Tag Archives: Jessica Fishman Levinson MS RD

Real Mexican Dining

Last week I was on vacation in Mexico. It was great being away from the snow for a week, relaxing on the beach, and enjoying delicious Mexican cuisine. Many typical Mexican dishes in the States aren’t so good for your waistline — fried tacos, enchiladas, overstuffed burritos, sodium and fat laden refried beans, sour cream on the side of almost everything…the list goes on. In reality, Mexican food isn’t all that bad for you, at least not in Mexico.

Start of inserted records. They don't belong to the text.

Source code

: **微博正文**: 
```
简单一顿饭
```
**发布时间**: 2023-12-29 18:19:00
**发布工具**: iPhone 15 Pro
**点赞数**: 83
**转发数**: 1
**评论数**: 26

Real Mexican dishes contain ingredients brimming with nutrients, including avocados, chili peppers, beans, salsa, and corn. They also cook a lot of fresh fish in Mexico, which is wonderful. Of course they have their fair share of pork and beef, but as always, balance is the key. Here are some pictures of the food my husband and I had while we were away:

Guacamole served with an assortment of add-ins on the side, including tomatoes, cheese, and crickets! (Don’t worry – we didn’t eat those!):
healthy mexican food healthy mexican food

Grouper and cheese quesadillas served with guacamole, salsa, chili pepper sauce, and black beans:
healthy mexican food

Tortilla soup (made with vegetable broth, tomatoes, avocados, tortilla strips):
healthy mexican food

We also tried some new foods while we were there, including epazote, a Mexican herb, and huitlacoche, which comes from corn and has been called the “Mexican truffle.”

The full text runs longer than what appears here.